El censo es crucial para poder distribuir el poder político así como los más de $800 mil millones que se reparten en servicios gubernamentales. Beto eliminará la pregunta de la ciudadanía que esta administración ha tratado de introducir en el censo en un burdo intento de desalentar a la gente y evitar que sean contados. Múltiples investigadores independientes y apartidistas han concluido que ese tipo de preguntas resultarían en una reducción de hasta 5% de reportes, lo cual socavaría la representación (y el financiamiento) para comunidades marginadas.  

Eliminar el dinero de la política:

Nuestra democracia debe ser controlada por votantes, no por dólares. Es por eso que Beto se ha negado a recibir un solo dólar de parte de PACs, corporaciones, o intereses especiales — no sólo en esta campaña, sino también durante los últimos cinco años. Como presidente, Beto propondrá la promulgación de legislación que esté enfocada en:

  • Acabar con la inapropiada influencia de los Comités de Acción Política
    • prohibiendo las contribuciones de  PACs a las campañas;
    • limitando las contribuciones a PACs de temas específicos, comités inaugurales, y fundaciones post-retiro a $2,000 (indexado con la inflación); y
    • exigiendo que los PACs declaren a todos sus donadores, sin importar la cantidad.
  • Apoyar las contribuciones de pequeñas cantidades, por medio de un programa que iguale las contribuciones de hasta $500 y las haga deducibles de impuestos.
  • Traer transparencia a las donaciones corporativas haciendo obligatorio que las empresas públicas, las grandes empresas privadas, y todos los contratistas gubernamentales declaren todas sus contribuciones políticas y sus esfuerzos federales de cabildeo.
  • Instituir transparencia instantánea en donaciones de $1,000 o más haciendo obligatoria la declaración en un plazo no mayor a las 48 horas.  
  • Prevenir que las empresas estadounidenses con considerable titularidad extranjera puedan gastar su dinero en formas inapropiadas que afecten nuestras elecciones.
  • Reducir los límites de contribuciones para los partidos políticos. Actualmente, un donador individual puede donar más de $2.5 millones a los comités estatales y nacionales de un partido político.

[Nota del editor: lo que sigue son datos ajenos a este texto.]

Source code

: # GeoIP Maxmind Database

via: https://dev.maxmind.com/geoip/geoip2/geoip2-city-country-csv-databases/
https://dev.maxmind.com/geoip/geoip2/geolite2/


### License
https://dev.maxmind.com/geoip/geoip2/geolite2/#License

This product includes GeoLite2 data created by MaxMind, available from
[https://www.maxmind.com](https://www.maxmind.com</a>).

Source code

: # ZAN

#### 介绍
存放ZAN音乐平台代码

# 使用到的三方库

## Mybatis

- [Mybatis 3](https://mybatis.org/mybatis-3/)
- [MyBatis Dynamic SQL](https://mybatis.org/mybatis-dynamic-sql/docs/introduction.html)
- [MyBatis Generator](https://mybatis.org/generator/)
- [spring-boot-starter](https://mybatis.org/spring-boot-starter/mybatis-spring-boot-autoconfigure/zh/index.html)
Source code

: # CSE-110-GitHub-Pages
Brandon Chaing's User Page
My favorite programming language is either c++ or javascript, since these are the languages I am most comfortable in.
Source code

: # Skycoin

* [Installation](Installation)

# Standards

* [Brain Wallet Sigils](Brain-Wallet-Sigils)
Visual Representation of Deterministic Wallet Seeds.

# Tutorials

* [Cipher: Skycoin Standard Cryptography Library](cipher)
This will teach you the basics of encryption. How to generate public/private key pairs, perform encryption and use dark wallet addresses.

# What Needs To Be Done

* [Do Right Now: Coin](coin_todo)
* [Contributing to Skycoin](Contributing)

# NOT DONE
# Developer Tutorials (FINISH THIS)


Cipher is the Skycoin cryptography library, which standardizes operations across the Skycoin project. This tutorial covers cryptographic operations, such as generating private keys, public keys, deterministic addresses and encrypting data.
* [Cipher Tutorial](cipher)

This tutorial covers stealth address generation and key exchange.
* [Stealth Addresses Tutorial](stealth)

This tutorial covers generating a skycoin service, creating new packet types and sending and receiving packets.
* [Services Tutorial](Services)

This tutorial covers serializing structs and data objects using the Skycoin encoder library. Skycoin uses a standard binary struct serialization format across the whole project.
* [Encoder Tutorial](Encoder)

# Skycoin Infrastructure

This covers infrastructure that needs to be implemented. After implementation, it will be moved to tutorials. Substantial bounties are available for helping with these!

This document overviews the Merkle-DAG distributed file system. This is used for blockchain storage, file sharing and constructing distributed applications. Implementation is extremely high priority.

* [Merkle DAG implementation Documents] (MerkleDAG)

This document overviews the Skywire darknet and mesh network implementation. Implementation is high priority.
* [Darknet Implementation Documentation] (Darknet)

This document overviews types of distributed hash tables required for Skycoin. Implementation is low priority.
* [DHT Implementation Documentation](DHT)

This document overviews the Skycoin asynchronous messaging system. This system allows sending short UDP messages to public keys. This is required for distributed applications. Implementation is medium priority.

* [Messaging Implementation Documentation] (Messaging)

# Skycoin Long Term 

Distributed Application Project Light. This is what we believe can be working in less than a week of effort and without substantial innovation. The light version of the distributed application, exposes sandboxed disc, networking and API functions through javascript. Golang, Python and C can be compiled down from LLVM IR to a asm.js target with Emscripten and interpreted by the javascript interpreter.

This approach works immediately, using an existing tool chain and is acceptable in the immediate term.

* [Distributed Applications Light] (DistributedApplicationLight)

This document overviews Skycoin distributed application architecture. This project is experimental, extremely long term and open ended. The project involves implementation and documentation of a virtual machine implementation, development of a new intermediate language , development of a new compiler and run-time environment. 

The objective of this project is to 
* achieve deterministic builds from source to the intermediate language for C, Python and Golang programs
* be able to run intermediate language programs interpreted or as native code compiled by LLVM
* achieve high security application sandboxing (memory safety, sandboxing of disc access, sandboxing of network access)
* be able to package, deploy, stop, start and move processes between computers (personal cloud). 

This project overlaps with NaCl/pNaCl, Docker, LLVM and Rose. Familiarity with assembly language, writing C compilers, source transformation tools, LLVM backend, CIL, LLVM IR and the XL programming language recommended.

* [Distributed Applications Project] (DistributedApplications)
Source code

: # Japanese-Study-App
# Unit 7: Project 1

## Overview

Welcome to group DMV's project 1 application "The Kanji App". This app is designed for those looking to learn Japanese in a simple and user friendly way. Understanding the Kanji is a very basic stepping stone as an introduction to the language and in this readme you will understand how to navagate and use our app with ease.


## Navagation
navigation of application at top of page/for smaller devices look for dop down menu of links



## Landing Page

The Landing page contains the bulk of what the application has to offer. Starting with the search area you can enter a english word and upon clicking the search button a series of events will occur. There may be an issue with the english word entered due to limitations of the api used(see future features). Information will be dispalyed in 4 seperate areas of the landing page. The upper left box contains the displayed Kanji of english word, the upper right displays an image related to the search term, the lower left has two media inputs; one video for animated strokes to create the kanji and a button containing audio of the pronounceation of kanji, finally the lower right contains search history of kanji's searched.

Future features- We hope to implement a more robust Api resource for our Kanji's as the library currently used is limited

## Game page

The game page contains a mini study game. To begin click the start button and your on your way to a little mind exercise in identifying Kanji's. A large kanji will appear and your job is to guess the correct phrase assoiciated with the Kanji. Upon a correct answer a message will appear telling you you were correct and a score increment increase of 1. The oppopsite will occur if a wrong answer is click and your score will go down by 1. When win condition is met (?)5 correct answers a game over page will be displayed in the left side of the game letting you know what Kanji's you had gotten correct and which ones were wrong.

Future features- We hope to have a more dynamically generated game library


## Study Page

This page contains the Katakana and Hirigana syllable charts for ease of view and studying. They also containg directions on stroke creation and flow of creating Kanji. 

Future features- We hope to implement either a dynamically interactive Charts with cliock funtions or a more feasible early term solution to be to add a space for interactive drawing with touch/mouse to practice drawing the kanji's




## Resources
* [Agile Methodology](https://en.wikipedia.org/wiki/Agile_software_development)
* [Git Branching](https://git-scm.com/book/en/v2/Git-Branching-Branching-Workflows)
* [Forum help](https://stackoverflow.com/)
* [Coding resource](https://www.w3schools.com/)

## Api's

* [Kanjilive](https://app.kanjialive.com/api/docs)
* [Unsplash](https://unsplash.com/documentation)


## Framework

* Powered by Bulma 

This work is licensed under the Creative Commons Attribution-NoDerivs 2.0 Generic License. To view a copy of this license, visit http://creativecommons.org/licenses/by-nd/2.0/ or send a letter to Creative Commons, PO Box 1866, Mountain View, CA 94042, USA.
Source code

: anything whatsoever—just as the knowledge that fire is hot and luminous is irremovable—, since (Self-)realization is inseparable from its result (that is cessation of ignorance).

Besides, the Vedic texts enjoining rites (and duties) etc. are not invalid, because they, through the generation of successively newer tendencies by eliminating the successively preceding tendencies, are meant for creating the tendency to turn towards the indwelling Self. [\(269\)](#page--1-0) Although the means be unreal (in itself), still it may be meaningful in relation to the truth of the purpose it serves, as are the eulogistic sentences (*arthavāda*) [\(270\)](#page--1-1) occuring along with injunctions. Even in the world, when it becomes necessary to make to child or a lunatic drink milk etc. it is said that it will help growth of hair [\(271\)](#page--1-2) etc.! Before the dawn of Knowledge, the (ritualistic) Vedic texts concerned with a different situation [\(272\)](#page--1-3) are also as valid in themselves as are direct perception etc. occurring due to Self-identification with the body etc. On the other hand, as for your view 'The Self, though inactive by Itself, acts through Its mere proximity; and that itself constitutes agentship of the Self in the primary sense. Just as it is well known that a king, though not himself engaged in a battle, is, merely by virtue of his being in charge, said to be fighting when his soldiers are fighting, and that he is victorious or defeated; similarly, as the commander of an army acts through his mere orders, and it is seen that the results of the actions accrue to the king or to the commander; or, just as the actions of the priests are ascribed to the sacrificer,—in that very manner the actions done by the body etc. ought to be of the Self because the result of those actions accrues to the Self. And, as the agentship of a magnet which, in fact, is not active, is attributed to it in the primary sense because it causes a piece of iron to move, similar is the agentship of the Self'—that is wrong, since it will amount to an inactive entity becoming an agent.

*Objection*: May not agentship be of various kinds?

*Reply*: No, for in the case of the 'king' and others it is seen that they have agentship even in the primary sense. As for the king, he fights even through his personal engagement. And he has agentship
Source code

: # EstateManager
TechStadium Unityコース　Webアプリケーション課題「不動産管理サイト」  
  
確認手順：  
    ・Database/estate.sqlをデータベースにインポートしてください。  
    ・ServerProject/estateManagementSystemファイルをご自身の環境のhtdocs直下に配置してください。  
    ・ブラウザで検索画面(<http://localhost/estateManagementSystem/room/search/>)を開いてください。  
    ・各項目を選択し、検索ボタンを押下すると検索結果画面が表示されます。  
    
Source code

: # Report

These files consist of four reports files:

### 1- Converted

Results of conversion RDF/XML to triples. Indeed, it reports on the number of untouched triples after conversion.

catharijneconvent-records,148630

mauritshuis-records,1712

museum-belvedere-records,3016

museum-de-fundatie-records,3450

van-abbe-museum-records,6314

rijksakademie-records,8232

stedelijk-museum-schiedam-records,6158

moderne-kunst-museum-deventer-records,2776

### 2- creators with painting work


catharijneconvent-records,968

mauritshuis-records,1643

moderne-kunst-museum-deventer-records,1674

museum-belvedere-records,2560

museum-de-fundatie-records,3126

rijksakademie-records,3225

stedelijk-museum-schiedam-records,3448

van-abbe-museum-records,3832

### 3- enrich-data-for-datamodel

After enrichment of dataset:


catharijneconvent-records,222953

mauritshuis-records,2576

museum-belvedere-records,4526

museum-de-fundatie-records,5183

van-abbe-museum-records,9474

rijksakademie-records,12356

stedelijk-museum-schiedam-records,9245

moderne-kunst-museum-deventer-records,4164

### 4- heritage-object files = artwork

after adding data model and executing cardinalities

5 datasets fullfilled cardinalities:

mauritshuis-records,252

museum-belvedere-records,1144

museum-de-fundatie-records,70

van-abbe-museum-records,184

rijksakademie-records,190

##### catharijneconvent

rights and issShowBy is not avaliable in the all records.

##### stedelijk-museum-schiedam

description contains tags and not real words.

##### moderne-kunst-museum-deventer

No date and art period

Garantizar un gobierno para el pueblo, no para intereses especiales:

  • Como presidente, Beto, así como cada integrante de su gabinete, realizará reuniones comunitarias cada mes, y alentará a que los oficiales electos a nivel federal hagan lo mismo.
  • Prohibir el cabildeo federal de parte de toda persona que haya servido en un puesto y prohibir que el personal directivo realice cabildeo federal durante un periodo igual al tiempo que desempeñaron dicho papel o durante 6 años — lo que resulte mayor. 
  • Prohibir que toda persona que haya servido en un cargo electoral federal o en un cargo aprobado por el Senado, o cualquier persona que se haya reportado directamente a ellos trabaje para o sea dueña de alguna porción de una entidad que hayan regulado mientras hayan desempeñado su cargo en el gobierno, durante un plazo que sea igual al tiempo que desempeñaron dicho papel o durante 6 años — lo que resulte mayor.
  • Prohibir que los integrantes del Congreso acepten contribuciones políticas por parte de empresas que representen a un sector regulado por algún comité en el que dicho integrante sea partícipe. Empleados que no pertenezcan al sector directivo, pequeñas empresas, y personas que vivan en el distrito de dicho integrante serían exentas.